Der Vorfall brachte natürlich die ganze Stadt in Aufruhr. Bildhauer Harrer wurde gefänglich eingezogen. Er gestand seine Tat unumwunden ein, entschuldigte sich aber mit schwerer Trunkenheit und daß er seinen Schwiegersohn nicht habe töten, sondern nur auf den Arm schlagen wollen. Seine Ehewirtin Salome schritt unverzüglich bei der innerösterreichischen Regierung um Begnadigung ein.

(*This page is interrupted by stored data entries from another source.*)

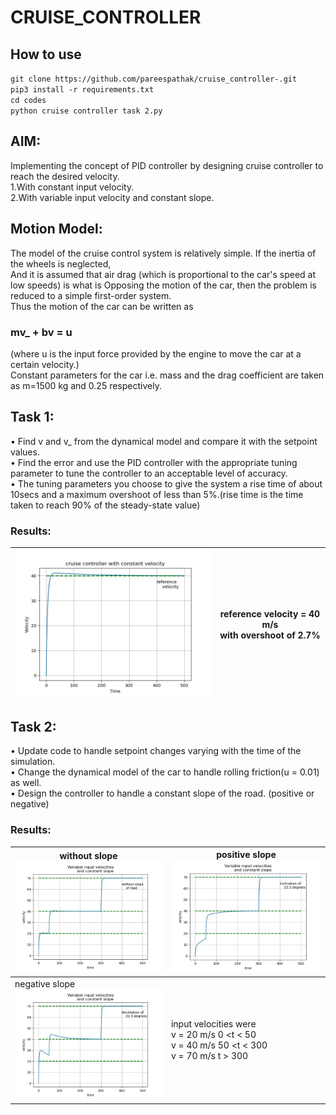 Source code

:# **CRUISE_CONTROLLER**  
## How to use 
`git clone https://github.com/pareespathak/cruise_controller-.git`  
`pip3 install -r requirements.txt`  
`cd codes`  
`python cruise controller task 2.py`

## AIM:

Implementing the concept of PID controller by designing cruise controller to reach the desired velocity.  
1.With constant input velocity.  
2.With variable input velocity and constant slope.

## Motion Model:  
The model of the cruise control system is relatively simple. If the inertia of the wheels is neglected,  
And it is assumed that air drag (which is proportional to the car's speed at low speeds) is what is
Opposing the motion of the car, then the problem is reduced to a simple first-order system.  
Thus the motion of the car can be written as   
### mv_ + bv = u  
(where u is the input force provided by the engine to move the car at a certain velocity.)  
Constant parameters for the car i.e. mass and the drag coefficient are taken as m=1500 kg and 0.25 respectively.  

## Task 1:  
•	Find v and v_ from the dynamical model and compare it with the setpoint values.  
•	Find the error and use the PID controller with the appropriate tuning parameter to tune the controller to an acceptable level of accuracy.  
•	The tuning parameters you choose to give the system a rise time of about 10secs and a maximum overshoot of less than 5%.(rise time is the time taken to reach 90% of the steady-state value)  
### Results:  
<img src="graphs/cruise_c_basic.jpeg" width="400"> | reference velocity = 40 m/s <br /> with overshoot of 2.7% 
-------------------------------------------------- |-----------------------

## Task 2:  
• Update code to handle setpoint changes varying with the time of the simulation.  
• Change the dynamical model of the car to handle rolling friction(u = 0.01) as well.  
• Design the controller to handle a constant slope of the road. (positive or negative)  
### Results:  
without slope <img src="graphs/task2_without_slope.jpeg" heigth="10"> | positive slope <img src="graphs/task2_with_+slope.jpeg">
--------------------------------------------------------|-----------------------
negative slope <img src="graphs/task2_with_-slope.jpeg">  | input velocities were <br /> v = 20 m/s  0 <t < 50 <br /> v = 40 m/s  50 <t < 300 <br /> v = 70 m/s  t > 300


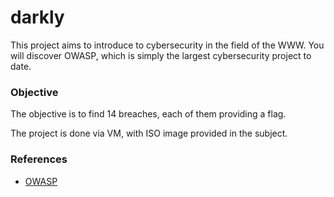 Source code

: # darkly

This project aims to introduce to cybersecurity in the field of the WWW.
You will discover OWASP, which is simply the largest cybersecurity project to date.


### Objective
The objective is to find 14 breaches, each of them providing a flag.

The project is done via VM, with ISO image provided in the subject.

### References
- [OWASP](https://owasp.org/) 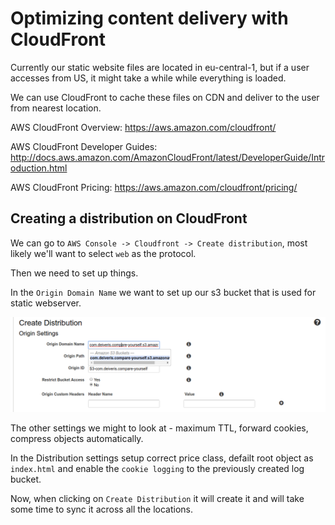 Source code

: # Optimizing content delivery with CloudFront

Currently our static website files are located in eu-central-1, but if a user accesses from US, it might take a while while everything is loaded. 

We can use CloudFront to cache these files on CDN and deliver to the user from nearest location.

AWS CloudFront Overview: https://aws.amazon.com/cloudfront/

AWS CloudFront Developer Guides: http://docs.aws.amazon.com/AmazonCloudFront/latest/DeveloperGuide/Introduction.html

AWS CloudFront Pricing: https://aws.amazon.com/cloudfront/pricing/

## Creating a distribution on CloudFront

We can go to `AWS Console -> Cloudfront -> Create distribution`, most likely we'll want to select `web` as the protocol.

Then we need to set up things.

In the `Origin Domain Name` we want to set up our s3 bucket that is used for static webserver.

![](../../../images/2019-10-05-14-45-33.png)

The other settings we might to look at - maximum TTL, forward cookies, compress objects automatically.

In the Distribution settings setup correct price class, defailt root object as `index.html` and enable the `cookie logging` to the previously created log bucket.

Now, when clicking on `Create Distribution` it will create it and will take some time to sync it across all the locations.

Diese beauftragte den Rat der Stadt, »ihr die Gebühr und Billigkeit zu verhandeln«. Man rief die Witwe des Ermordeten vor. Die ließ durch ihren Beistand Hans Schmied erklären, sie wolle nicht den Tod des Bildhauers, wohl aber neben der Bezahlung der Konduktsunkosten einen Beitrag von 100 Dukaten zur Erziehung der nun verwaisten Kinder. Man fragte den Gefangenen, ob er sich getraue, diese Unterstützung zuzusagen, wenn er mit dem Leben davonkäme. Er erwiderte, er wolle, wenn es ihm möglich würde, nach und nach 50 Gulden abzahlen und zu den Konduktskosten beitragen, was rechtens sei. Der Kinder aber wolle er, so lange er lebe, nicht vergessen und seine Hand nicht von ihnen abziehen. Wenn das aber nicht genüge, wolle er lieber den Tod erleiden.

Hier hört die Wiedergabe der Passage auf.